Collected data
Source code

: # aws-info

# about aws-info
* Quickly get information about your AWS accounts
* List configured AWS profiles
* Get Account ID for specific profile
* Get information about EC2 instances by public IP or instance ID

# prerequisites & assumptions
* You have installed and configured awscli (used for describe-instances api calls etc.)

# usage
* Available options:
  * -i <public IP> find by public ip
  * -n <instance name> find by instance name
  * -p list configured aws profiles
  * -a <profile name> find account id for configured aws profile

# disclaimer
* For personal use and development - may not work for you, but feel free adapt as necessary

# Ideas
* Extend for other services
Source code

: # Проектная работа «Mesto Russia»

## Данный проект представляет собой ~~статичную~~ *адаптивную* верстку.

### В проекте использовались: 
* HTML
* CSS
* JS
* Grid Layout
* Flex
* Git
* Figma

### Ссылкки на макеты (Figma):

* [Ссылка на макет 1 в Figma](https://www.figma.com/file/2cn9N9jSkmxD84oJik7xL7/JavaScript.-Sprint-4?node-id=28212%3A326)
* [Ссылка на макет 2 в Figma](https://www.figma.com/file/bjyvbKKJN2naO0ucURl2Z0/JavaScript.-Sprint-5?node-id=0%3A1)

[What to do] Set down the records once more, character for character.

[Your response]
Source code

: # aws-info

# about aws-info
* Quickly get information about your AWS accounts
* List configured AWS profiles
* Get Account ID for specific profile
* Get information about EC2 instances by public IP or instance ID

# prerequisites & assumptions
* You have installed and configured awscli (used for describe-instances api calls etc.)

# usage
* Available options:
  * -i <public IP> find by public ip
  * -n <instance name> find by instance name
  * -p list configured aws profiles
  * -a <profile name> find account id for configured aws profile

# disclaimer
* For personal use and development - may not work for you, but feel free adapt as necessary

# Ideas
* Extend for other services
Source code

: # Проектная работа «Mesto Russia»

## Данный проект представляет собой ~~статичную~~ *адаптивную* верстку.

### В проекте использовались: 
* HTML
* CSS
* JS
* Grid Layout
* Flex
* Git
* Figma

### Ссылкки на макеты (Figma):

* [Ссылка на макет 1 в Figma](https://www.figma.com/file/2cn9N9jSkmxD84oJik7xL7/JavaScript.-Sprint-4?node-id=28212%3A326)
* [Ссылка на макет 2 в Figma](https://www.figma.com/file/bjyvbKKJN2naO0ucURl2Z0/JavaScript.-Sprint-5?node-id=0%3A1)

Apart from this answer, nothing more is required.